Source texts of formatted documents ->
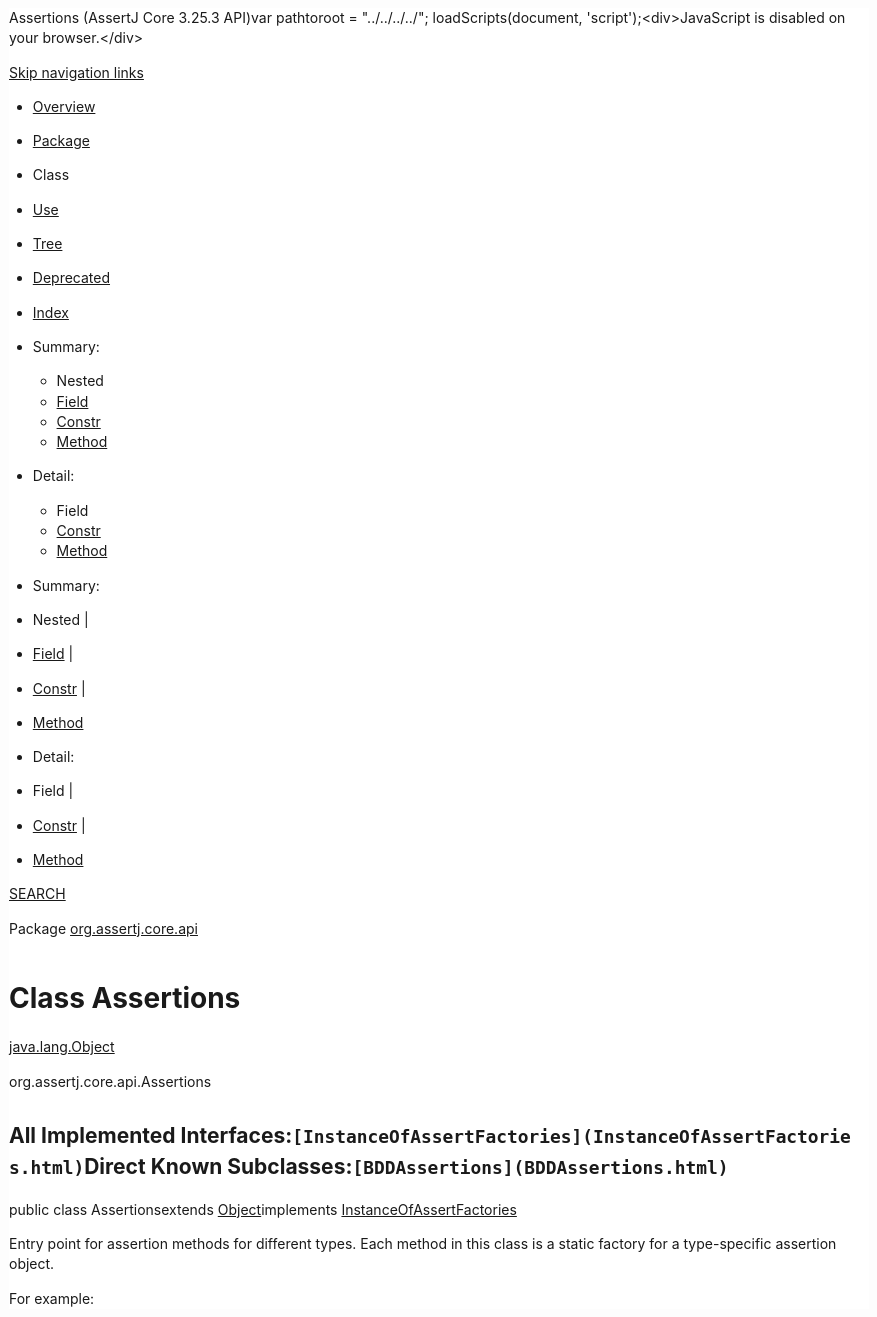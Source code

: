 Assertions (AssertJ Core 3.25.3 API)var pathtoroot = "../../../../";
loadScripts(document, 'script');\<div\>JavaScript is disabled on your browser.\</div\>

[Skip navigation links](#skip-navbar-top)

* [Overview](../../../../index.html)
* [Package](package-summary.html)
* Class
* [Use](class-use/Assertions.html)
* [Tree](package-tree.html)
* [Deprecated](../../../../deprecated-list.html)
* [Index](../../../../index-all.html)

* Summary:

  * Nested
  * [Field](#field-summary)
  * [Constr](#constructor-summary)
  * [Method](#method-summary)

* Detail:

  * Field
  * [Constr](#constructor-detail)
  * [Method](#method-detail)

* Summary: 
* Nested | 
* [Field](#field-summary) | 
* [Constr](#constructor-summary) | 
* [Method](#method-summary)

* Detail: 
* Field | 
* [Constr](#constructor-detail) | 
* [Method](#method-detail)

[SEARCH](../../../../search.html)

Package [org.assertj.core.api](package-summary.html)

Class Assertions
==========

[java.lang.Object](https://docs.oracle.com/javase/8/docs/api/java/lang/Object.html)

org.assertj.core.api.Assertions

All Implemented Interfaces:`[InstanceOfAssertFactories](InstanceOfAssertFactories.html)`Direct Known Subclasses:`[BDDAssertions](BDDAssertions.html)`
---

public class Assertionsextends [Object](https://docs.oracle.com/javase/8/docs/api/java/lang/Object.html)implements [InstanceOfAssertFactories](InstanceOfAssertFactories.html)

Entry point for assertion methods for different types. Each method in this class is a static factory for a type-specific assertion object.

 For example:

Exercise aim ->
Report every line in the data that holds "package", copying each one.

Your solution ->
* [Package](package-summary.html)
* [Tree](package-tree.html)
Package [org.assertj.core.api](package-summary.html)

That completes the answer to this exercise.